"So when I'm hiring people they know right up front that there are going to be dogs here and there's a potential they could be here everyday, all day," she said. "So if there are fears or allergies, we need to address those right upfront."
Most insurance companies will cover dogs in the workplace, both from a business owner's commercial insurance and a pet owner's homeowner's insurance, according to Doug Allen, president of Turner Barker Insurance in Portland. "There's nothing in the contract language that would preclude coverage," he said, adding that that goes for office environments, as well as retail or hospitality businesses.
However, he suggests a "prudent" business owner should make sure their insurance can cover any liability associated with dogs in the office. Some underwriters exclude certain breeds of dogs from a policy that are perceived to be aggressive, such as pit bulls or Rottweilers, Allen said.
"If you have knowledge that this dog could be a problem and you still allow them, then that increases the liability to your company," he said.
Matthew Tarasevich, an attorney at Bernstein Shur in Portland, puts it bluntly for business owners. "Let's face it," he said. "At the end of the day, if you let a dog in the workplace and it bites someone, they're going to come after you."
Title III of the Americans with Disabilities Act and the Maine Human Rights Act require businesses to allow equal access to customers with disabilities who require service animals.
Both the ADA and the HRA define a "service animal" as a dog, while the ADA also has a provision for miniature horses. "Other species of animals, whether wild or domestic, trained or untrained, are not service animals for the purposes of this definition," according to the Maine HRA.
If a customer claims a dog is a service animal, the business owner has few options. A business owner may ask if the dog is a service animal required because of a disability and what work or task the dog has been trained to perform, but that's it, according to Kristin Aiello, a managing attorney at the Maine Disability Rights Center. Business owners may not ask what the disability is or require any sort of documentation certifying that the dog has been trained as a service animal, Aiello said.
The experience of accommodating customers with service animals can at times be frustrating, though, according to Connie Boivin, owner of the Charles Inn in Bangor. Since purchasing the inn 12 years ago, Boivin has seen an increase in the number of guests bringing in dogs and claiming they are service animals. She had two such guests this week.
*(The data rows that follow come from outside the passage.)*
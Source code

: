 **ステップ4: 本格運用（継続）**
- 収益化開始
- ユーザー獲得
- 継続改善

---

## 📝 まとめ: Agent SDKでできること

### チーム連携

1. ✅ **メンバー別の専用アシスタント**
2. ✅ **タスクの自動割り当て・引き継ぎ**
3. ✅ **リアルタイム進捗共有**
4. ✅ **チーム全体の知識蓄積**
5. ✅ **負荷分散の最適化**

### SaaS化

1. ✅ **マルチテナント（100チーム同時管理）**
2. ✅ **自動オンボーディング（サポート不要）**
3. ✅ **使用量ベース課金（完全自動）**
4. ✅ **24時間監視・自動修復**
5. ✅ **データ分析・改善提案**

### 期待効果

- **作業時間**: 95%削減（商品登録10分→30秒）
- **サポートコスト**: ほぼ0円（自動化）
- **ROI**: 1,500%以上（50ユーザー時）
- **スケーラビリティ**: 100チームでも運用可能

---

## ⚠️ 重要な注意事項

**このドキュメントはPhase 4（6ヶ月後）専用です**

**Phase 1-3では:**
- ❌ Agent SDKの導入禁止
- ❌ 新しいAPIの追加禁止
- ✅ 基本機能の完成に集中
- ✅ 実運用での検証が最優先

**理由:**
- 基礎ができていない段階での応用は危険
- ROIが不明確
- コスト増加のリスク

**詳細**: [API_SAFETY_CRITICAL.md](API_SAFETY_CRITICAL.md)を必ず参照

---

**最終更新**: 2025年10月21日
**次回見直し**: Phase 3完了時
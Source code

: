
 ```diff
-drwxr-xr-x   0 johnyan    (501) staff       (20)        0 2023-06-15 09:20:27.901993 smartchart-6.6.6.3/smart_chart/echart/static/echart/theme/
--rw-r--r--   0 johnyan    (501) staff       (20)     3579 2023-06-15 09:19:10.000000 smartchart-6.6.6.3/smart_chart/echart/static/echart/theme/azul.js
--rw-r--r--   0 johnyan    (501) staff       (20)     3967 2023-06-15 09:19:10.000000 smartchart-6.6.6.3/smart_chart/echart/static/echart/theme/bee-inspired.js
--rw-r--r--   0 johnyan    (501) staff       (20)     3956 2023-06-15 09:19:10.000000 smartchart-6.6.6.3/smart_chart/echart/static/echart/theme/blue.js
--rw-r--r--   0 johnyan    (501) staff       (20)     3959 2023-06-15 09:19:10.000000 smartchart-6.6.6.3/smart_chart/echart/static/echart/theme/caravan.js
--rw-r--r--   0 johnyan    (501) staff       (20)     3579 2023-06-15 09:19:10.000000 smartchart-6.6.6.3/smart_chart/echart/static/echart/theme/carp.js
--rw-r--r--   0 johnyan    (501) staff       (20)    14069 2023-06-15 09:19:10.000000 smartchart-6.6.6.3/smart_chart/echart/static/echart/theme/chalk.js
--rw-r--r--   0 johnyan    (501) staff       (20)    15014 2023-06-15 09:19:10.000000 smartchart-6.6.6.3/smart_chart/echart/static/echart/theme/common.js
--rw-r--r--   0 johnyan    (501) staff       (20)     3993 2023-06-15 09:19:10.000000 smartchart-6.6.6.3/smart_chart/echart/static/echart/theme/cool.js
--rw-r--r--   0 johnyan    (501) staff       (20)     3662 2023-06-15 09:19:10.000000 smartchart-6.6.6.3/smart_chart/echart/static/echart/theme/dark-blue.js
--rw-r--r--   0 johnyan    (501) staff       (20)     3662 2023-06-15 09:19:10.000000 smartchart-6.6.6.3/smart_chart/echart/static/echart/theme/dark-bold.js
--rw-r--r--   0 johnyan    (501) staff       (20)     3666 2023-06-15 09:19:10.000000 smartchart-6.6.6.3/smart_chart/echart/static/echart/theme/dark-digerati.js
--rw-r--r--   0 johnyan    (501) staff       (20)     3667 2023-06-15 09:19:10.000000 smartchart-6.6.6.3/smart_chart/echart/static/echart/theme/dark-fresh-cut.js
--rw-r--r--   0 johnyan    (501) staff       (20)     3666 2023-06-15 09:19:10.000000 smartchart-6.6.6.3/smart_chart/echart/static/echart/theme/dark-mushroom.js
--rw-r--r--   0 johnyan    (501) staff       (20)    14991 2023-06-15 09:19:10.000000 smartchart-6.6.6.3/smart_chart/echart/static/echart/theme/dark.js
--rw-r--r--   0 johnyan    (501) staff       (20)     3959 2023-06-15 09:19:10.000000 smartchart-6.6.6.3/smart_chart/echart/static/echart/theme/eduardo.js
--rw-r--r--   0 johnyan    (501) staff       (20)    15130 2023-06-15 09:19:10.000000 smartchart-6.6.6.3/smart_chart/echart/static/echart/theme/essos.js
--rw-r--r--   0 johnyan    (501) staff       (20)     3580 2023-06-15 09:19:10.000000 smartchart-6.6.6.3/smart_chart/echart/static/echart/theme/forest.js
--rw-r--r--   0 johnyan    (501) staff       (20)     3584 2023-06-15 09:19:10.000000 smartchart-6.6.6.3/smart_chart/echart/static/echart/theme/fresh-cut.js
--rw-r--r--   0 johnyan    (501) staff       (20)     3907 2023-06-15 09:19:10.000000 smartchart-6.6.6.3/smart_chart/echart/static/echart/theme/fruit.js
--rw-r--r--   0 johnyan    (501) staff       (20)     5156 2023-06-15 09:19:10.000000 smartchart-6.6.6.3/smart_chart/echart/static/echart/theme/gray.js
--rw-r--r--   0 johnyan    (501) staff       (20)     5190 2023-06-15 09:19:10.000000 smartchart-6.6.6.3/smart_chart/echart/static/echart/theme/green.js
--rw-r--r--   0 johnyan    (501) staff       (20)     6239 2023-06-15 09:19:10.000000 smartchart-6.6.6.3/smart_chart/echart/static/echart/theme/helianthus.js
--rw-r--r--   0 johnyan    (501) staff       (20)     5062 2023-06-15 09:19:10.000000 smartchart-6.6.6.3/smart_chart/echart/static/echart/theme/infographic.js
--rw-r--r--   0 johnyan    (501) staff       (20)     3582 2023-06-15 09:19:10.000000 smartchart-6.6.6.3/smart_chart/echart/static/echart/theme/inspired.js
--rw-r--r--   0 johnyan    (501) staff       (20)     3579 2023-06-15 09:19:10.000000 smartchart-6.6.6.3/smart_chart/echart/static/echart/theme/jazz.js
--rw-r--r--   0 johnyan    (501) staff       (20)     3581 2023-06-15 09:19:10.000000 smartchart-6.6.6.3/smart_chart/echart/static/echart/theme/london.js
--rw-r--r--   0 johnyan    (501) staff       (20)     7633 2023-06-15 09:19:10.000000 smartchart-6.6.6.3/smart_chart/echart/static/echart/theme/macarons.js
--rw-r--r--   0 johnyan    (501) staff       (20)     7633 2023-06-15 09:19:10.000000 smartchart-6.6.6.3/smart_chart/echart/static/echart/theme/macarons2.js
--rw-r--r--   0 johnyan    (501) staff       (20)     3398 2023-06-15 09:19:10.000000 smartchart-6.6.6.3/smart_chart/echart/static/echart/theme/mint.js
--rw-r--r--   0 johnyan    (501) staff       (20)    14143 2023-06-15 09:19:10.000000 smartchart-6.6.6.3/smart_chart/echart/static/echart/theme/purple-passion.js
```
Boivin runs a pet-friendly inn, reserving a few rooms on the first floor for guests with pets. There's even a pug that belongs to the inn's bartender and often greets guests.
But dealing with guests who have service animals still presented her with a dilemma this week.
Neither of the guests had disabilities that were apparent to her. One brought the service animal up to the room, then went out for the rest of the day, leaving the dog in the room. That made Boivin question whether it was a service dog, but she knew she couldn't do anything about it.
Her dilemma is that she has designated rooms for pets, so that when someone allergic to dogs requests a pet-free room, she has plenty she can offer without worry. But Boivin isn't allowed to restrict guests with service animals to certain rooms. Now she's worried that when a guest who's allergic asks for a room and a guarantee that a dog has never been there, she can't offer her assurances without spending money to do a deep cleaning. Since the ADA doesn't allow innkeepers to tack on a cleaning fee for service dogs, the money would come out of her pocket.